Preferably, the concentration of the calcium hydroxide emulsion in the step 1) is 1.0-1.2 mol/L, and the viscosity is 200-300 cP.
Preferably, the temperature of the calcium hydroxide emulsion in the step 1) is 50-60 ℃.
Preferably, the crystal form control agent in the step 2) is composed of soluble starch and L-malic acid according to a mass ratio of 5: 1-5: 3.

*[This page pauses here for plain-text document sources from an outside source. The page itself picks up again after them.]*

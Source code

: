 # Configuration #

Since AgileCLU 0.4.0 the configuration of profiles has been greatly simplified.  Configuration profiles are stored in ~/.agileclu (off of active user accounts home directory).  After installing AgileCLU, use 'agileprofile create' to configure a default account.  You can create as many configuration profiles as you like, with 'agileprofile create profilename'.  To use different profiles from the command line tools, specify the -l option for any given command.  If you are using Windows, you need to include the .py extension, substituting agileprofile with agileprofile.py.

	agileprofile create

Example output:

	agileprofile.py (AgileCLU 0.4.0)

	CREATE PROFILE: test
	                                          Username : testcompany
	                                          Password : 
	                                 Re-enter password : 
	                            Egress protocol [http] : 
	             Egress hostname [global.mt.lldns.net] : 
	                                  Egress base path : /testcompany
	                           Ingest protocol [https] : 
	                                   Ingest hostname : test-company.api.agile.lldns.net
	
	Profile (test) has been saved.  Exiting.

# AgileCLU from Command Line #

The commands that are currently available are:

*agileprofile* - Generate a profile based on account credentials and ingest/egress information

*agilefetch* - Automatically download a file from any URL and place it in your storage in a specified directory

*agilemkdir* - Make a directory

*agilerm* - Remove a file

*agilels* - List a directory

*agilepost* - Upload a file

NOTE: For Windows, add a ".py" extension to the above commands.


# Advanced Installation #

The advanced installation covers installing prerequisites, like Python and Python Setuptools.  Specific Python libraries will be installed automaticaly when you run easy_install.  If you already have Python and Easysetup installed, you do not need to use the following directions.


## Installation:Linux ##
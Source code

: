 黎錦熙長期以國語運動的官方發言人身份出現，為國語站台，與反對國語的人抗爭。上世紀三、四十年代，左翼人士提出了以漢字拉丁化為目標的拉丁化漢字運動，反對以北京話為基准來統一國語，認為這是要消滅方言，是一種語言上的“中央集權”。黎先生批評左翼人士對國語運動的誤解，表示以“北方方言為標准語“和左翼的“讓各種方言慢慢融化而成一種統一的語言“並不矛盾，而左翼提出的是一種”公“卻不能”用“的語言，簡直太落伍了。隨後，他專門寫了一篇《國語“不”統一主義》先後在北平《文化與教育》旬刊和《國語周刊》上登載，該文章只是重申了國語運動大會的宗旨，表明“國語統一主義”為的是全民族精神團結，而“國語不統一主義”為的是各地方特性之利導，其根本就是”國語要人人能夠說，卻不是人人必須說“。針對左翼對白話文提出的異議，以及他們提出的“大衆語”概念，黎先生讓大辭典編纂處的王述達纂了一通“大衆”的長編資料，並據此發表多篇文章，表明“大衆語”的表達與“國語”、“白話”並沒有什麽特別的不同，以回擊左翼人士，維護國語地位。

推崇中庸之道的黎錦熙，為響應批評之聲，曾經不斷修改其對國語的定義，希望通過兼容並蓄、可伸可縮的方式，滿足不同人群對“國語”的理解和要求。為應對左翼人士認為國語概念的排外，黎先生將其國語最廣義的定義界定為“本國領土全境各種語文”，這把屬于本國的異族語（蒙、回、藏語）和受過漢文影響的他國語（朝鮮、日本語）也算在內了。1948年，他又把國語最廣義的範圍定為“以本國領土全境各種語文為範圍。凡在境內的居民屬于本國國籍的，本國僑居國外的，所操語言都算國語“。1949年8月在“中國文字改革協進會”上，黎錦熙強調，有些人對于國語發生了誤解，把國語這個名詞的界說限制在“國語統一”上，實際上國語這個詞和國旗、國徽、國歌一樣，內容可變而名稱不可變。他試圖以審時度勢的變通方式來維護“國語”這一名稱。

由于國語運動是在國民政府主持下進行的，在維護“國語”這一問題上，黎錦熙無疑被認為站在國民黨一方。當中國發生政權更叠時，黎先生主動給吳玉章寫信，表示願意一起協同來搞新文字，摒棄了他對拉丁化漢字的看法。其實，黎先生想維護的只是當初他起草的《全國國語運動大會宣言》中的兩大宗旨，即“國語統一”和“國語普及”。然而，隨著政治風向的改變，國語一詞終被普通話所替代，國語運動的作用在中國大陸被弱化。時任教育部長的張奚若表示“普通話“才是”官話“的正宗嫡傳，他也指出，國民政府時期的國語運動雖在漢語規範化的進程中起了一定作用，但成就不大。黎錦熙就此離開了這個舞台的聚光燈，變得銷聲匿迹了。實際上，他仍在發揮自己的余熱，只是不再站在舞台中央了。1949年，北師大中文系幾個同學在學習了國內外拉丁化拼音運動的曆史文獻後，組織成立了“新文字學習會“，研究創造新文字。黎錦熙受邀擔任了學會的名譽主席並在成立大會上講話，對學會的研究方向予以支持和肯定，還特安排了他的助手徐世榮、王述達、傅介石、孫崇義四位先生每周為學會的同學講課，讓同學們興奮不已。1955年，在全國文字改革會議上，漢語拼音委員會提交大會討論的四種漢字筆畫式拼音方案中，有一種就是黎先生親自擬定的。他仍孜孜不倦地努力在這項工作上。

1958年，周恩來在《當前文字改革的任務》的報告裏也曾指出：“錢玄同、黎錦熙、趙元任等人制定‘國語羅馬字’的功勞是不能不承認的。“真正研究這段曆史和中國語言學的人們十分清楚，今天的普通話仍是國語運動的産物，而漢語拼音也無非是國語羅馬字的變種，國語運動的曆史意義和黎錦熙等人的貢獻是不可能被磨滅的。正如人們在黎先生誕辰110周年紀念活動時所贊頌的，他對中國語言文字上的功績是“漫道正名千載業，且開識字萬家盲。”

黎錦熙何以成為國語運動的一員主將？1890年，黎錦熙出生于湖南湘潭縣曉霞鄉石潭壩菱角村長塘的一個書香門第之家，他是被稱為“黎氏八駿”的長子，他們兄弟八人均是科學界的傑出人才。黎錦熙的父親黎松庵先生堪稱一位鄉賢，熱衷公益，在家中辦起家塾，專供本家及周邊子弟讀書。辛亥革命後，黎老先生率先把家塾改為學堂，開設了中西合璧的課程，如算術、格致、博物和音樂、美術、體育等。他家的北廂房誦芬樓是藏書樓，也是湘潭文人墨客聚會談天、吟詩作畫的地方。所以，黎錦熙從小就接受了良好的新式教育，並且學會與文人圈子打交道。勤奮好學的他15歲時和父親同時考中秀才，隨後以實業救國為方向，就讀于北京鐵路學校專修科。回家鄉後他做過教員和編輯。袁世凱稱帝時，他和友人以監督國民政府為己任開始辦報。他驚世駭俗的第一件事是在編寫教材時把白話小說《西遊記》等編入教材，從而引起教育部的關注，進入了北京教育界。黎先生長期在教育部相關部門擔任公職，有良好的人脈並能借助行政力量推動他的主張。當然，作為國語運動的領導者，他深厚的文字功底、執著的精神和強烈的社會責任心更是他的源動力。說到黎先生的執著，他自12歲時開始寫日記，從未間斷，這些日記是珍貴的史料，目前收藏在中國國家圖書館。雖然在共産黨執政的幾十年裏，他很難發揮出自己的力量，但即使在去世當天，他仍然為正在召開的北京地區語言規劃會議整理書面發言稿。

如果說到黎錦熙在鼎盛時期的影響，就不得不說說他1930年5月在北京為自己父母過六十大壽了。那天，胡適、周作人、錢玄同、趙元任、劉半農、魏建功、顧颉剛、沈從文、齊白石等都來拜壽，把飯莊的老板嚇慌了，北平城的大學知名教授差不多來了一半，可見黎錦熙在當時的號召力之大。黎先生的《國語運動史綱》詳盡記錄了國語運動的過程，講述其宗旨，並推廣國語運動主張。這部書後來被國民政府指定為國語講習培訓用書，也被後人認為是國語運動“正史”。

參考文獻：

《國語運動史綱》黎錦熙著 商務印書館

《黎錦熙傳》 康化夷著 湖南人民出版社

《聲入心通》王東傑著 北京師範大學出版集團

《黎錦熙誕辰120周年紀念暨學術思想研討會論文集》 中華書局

Preferably, the flow rate of the calcium hydroxide emulsion in the step 2) in the continuous carbonization tower is 8m3/h~10m3/h。
Preferably, the volume fraction of the carbon dioxide in the lime kiln gas in the step 2) is 34-38%, and the flow rate of the lime kiln gas in the continuous carbonization tower is 1500m3/h~1800m3/h。
Preferably, the dispersant in step 3) is at least one of cellulose ether, hydroxypropyl methylcellulose and sodium carboxymethyl cellulose.
Preferably, the volume fraction of the carbon dioxide in the lime kiln gas in the step 3) is 34-38%, and the introduction amount of the lime kiln gas in the stirring kettle is 0.5m3/min·m3~0.6m3/min·m3。
Preferably, the time for the first modification in the step 4) is 30min to 60 min.
Preferably, the mass ratio of the titanate coupling agent to the aluminate coupling agent in the step 5) is 1: 2-1: 5.
The degradable plastic comprises the submicron calcium carbonate.
The invention has the beneficial effects that: the submicron calcium carbonate is in the shape of an olive ball, the major diameter is 0.4-2.5 microns, the minor diameter is 80-300 nm, the preparation process is simple and feasible, the submicron calcium carbonate serving as a reinforcing filler for degrading plastics has the advantages of high filling amount, good processing performance and the like, the production cost can be greatly reduced, the strength, toughness and transparency of products can be remarkably improved, and the submicron calcium carbonate has good economic benefits.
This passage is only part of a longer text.